Networks also need to be segmented more granularly, which will help monitor the traffic flowing through as well as allow administrators to shut down one section of the infrastructure without impacting the rest of the company, Williamson said.
The network can be segmented by user role and application and how they should be able to communicate internally. "While everyone is likely to need to get to the Internet, everyone probably does not need to get to the internal accounting system," Williamson said.
Security controls help organizations assess risks and make informed decision about which issues take priority. Organizations should also use network security controls to improve risk assessment and mitigation, said Matt Dean, FireMon COO.
"There are lots of reasons that we don’t connect every device directly to the Internet and we spend millions of dollars on network security," Dean said, noting, "When evaluating vulnerabilities to understand the risk that is posed, factor in both access to and value of the asset in addition to the severity of the vulnerability." This will ensure that priority is given to "assets that are reachable from threat sources and can greatly reduce risk," Dean said.
Learn about the network, but that's not the only thing to worry about. Organizations should resolve to "double-down on identifying critical intellectual property," said Gunter Ollmann, CTO of IOActive. Instead of trying to protect everything, organizations should focus on identifying where "their truly valuable intellectual property actually rests and consolidate defenses at that level," he said.
Dean agreed, saying organizations need to know where the important systems are. Every asset doesn't have to have a value, but the important ones should be known and risk ranked, Dean said. Knowing who the threat actors are and knowing which systems are sensitive would give administrators sufficient information to understand and improve security.
During the assessment, organizations need to think about the non-traditional systems, such as smart TVs and conferencing systems, since anything that runs software can someday be exploited, Cosoi said.
This sounds pretty simple, but it's startling how many organizations don't run simulations regularly. For the New Year, organizations should commit to running a firedrill/simulation/table-top exercises, said Ted Julian, CMO of Co3 Systems. Simulations help ensure staff are ready in case of a real breach and identify gaps in technology or process to respond effectively. Not being ready to handle a breach can result in lost customers and revenue, regulatory fines, brand damage, and a drop to the stock price.
Since they aren't as urgent the way a real data breach would be, simulations often get overlooked, put off until the last minute, or are otherwise given short shift, Julian said.
Ollmann agreed, saying, "Incident response should be a pre-planned action, not a 'hair on fire' experience."
"By failing to give simulations the time and attention they deserve, firms deny themselves all of these benefits while at the same time increasing the likelihood that their response come the day is flawed," Julian said.
If distributed denial-of-service (DDoS) attacks are a concern, it's time to geographically diversify infrastructure in 2013, said Tommy Stiansen, the CTO of cyber-risk intelligence company Norse Corporation. Companies can reduce their vulnerability to DDoS attacks and improve their ability to maintain business continuity by distributing their infrastructure, Stiansen said.
Organizations need to be moderately skeptical about the bring-your-own-device trend, Cosoi said.

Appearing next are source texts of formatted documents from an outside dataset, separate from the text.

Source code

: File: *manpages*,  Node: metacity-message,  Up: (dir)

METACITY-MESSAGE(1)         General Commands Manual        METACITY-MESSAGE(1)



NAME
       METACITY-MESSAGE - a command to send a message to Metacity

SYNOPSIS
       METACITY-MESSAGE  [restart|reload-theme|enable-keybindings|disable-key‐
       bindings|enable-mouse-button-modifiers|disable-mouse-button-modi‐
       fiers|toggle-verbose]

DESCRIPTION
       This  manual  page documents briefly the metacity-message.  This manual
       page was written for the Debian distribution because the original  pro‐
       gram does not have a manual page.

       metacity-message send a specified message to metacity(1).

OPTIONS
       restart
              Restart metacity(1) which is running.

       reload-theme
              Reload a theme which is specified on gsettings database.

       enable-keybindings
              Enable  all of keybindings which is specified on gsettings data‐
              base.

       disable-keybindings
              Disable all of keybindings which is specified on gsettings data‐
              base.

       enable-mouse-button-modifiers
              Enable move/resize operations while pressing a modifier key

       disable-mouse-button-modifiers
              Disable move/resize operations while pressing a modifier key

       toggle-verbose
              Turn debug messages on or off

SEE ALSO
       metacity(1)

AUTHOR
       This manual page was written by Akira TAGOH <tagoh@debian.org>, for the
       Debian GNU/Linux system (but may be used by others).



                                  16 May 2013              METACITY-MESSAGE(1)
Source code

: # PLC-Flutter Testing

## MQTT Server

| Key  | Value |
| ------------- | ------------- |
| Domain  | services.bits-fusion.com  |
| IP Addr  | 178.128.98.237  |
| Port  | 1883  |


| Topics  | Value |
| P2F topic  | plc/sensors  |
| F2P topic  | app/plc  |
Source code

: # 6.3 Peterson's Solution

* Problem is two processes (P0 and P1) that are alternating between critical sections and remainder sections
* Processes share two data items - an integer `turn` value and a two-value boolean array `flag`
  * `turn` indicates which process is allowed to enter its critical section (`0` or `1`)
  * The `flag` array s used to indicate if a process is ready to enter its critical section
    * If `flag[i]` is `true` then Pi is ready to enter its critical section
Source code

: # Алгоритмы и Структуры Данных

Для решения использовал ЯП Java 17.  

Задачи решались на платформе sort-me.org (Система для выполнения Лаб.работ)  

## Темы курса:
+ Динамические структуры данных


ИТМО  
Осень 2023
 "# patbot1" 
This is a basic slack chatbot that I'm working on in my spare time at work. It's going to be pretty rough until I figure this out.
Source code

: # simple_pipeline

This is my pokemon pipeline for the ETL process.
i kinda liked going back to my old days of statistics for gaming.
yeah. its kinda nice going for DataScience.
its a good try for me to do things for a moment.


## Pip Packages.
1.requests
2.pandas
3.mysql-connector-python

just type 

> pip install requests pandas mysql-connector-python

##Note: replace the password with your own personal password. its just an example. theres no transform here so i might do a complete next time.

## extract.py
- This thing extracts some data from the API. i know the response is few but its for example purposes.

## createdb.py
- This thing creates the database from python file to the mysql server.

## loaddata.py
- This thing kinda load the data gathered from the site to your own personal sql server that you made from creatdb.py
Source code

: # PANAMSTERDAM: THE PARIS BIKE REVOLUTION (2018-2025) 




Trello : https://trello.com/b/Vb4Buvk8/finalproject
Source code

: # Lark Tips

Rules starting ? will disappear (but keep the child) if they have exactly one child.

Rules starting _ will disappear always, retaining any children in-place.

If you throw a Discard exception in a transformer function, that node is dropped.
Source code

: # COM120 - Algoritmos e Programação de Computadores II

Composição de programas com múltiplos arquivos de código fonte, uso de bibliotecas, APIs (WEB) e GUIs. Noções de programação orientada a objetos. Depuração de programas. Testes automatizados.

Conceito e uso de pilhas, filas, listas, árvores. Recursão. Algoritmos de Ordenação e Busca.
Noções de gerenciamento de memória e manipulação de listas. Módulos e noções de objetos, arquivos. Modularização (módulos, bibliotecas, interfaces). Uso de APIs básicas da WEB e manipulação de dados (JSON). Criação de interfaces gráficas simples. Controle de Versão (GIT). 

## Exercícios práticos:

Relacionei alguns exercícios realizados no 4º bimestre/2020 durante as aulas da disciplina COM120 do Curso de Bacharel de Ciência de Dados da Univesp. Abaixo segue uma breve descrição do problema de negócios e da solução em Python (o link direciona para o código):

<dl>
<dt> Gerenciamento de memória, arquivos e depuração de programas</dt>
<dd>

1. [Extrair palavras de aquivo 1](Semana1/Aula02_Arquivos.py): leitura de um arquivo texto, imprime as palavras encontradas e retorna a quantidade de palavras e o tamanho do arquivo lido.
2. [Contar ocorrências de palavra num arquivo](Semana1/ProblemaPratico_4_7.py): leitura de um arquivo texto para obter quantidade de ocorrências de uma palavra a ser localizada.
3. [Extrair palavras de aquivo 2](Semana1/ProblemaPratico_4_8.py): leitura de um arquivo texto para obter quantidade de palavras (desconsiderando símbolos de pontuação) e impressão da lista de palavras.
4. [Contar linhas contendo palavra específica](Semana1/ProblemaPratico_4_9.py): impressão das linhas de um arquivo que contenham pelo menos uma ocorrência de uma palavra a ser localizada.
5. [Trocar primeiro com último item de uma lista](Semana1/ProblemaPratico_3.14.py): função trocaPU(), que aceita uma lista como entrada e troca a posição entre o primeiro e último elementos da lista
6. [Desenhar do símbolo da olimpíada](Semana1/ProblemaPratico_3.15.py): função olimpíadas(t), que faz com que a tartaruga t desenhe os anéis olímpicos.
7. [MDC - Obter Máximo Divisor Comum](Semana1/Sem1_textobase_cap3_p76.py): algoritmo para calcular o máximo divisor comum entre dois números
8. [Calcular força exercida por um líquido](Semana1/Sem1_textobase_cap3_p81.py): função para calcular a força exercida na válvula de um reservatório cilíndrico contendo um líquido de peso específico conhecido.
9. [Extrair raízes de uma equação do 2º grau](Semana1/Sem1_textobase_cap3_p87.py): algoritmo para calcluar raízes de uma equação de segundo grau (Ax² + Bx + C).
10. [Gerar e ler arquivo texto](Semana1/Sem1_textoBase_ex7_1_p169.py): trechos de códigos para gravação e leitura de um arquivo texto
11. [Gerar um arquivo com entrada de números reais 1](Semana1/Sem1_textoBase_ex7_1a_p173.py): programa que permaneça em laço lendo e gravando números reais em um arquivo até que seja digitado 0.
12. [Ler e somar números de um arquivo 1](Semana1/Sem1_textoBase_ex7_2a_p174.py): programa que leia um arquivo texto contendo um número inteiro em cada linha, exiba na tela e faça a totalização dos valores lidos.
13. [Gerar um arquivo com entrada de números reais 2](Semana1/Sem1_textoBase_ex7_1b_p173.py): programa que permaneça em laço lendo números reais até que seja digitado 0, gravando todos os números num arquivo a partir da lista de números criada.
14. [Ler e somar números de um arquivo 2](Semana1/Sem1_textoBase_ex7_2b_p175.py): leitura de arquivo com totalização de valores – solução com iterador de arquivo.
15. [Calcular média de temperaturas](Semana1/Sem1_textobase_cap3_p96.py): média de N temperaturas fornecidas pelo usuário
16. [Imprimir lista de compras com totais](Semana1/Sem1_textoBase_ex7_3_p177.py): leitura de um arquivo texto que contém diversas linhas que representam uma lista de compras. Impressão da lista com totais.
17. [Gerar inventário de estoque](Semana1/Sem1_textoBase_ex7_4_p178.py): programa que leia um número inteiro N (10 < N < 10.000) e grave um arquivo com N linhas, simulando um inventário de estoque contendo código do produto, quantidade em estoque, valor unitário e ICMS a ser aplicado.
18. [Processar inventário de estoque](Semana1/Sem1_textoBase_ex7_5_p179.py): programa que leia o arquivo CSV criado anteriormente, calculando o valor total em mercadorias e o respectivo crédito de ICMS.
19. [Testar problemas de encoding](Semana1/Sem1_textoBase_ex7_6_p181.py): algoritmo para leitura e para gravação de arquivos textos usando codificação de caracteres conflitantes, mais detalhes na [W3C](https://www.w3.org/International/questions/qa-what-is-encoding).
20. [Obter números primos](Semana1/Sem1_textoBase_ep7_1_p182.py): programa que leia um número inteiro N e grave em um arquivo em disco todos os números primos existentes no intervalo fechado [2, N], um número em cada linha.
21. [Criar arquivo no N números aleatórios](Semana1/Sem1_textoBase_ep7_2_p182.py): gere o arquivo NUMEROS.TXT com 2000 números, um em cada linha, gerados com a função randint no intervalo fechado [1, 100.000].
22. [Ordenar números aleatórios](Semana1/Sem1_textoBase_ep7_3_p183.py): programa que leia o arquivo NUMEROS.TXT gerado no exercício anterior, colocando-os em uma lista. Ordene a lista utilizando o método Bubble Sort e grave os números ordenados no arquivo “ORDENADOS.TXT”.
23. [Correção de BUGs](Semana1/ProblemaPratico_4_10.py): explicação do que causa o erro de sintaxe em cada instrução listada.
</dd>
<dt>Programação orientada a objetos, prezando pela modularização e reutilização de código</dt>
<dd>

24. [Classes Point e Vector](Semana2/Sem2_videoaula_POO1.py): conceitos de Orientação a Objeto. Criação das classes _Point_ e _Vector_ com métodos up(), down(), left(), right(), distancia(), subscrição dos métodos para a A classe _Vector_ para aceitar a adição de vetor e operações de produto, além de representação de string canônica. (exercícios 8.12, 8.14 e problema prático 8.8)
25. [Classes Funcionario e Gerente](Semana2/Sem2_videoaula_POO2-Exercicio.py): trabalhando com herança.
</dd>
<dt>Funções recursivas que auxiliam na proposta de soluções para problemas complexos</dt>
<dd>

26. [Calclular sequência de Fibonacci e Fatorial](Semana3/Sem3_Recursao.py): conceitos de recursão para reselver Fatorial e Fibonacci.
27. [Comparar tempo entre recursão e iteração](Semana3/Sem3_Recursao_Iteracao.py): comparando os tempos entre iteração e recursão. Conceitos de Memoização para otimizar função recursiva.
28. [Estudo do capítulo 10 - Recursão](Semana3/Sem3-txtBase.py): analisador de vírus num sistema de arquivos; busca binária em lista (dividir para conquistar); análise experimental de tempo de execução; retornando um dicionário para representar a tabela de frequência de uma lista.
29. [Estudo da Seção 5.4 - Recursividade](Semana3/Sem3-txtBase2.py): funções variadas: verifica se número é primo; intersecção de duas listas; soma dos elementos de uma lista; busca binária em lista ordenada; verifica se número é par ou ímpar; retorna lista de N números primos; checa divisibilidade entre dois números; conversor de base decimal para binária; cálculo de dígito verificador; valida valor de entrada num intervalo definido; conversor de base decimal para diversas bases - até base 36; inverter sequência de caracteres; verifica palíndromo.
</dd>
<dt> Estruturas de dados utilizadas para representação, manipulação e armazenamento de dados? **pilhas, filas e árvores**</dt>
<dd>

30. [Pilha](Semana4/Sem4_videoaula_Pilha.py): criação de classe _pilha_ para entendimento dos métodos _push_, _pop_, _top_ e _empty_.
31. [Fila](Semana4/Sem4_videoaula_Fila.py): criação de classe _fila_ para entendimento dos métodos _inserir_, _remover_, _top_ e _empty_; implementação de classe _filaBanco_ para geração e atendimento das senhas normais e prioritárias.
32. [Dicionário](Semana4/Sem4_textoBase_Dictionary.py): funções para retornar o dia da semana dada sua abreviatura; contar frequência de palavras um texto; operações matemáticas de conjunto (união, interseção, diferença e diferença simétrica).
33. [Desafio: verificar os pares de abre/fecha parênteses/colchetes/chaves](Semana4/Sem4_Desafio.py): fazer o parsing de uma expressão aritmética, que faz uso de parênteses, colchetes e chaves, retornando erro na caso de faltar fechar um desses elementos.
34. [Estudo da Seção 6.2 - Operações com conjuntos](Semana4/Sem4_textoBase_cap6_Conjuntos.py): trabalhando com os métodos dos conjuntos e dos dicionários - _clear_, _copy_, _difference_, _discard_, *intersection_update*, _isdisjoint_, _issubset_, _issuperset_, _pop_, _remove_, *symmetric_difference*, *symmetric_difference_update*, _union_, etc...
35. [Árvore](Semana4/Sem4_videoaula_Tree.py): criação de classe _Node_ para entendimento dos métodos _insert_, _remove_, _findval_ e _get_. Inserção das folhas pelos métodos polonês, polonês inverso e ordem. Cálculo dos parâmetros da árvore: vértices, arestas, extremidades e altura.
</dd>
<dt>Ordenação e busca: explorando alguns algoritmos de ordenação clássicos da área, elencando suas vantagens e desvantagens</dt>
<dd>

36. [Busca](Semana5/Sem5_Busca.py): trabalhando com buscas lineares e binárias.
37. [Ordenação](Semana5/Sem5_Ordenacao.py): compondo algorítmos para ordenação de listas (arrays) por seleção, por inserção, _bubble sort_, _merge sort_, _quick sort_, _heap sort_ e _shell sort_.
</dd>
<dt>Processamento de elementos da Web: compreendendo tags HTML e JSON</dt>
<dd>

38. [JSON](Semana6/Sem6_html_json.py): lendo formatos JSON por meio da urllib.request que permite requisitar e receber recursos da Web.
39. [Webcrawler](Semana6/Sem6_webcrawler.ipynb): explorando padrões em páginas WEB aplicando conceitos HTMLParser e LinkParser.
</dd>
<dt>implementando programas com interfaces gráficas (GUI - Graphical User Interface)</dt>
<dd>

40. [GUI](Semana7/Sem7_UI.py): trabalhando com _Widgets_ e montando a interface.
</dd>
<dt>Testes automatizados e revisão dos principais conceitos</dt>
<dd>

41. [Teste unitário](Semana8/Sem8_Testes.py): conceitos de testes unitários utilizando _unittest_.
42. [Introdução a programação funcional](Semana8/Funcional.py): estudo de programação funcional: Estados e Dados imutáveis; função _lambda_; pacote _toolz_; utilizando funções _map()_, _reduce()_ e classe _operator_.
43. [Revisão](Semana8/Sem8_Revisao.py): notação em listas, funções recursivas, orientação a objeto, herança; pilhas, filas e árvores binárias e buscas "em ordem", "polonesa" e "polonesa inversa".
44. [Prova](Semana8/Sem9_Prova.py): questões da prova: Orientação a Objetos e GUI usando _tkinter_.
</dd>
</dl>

While allowing users to bring their own devices to work may cut down on IT-related costs, it weakens the IT team, Cosoi said. Ollmann agreed, noting that resistance was futile and organizations should plan for unauthorized devices connecting to the corporate network. One way to deal with the trend is to implement application-level security and policy controls, to ensure that data remains within the applications on the server and is not downloaded onto the client device, Ollmann said.
If the organization develops its own code, it's time to review application development standards with developers, Cosoi said, noting that "security through obscurity is starting to re-gain adoption as a response to agile software development." Many developers think speed and simplicity trumps all and often sacrifices security. The problem is, it may wind up costing the business more than saved work hours, especially if the application is compromised by a malicious entity. Developers should not be running server-side software with easy-to guess or no passwords at all - even for computers that seem to be inaccessible from the web, Cosoi said.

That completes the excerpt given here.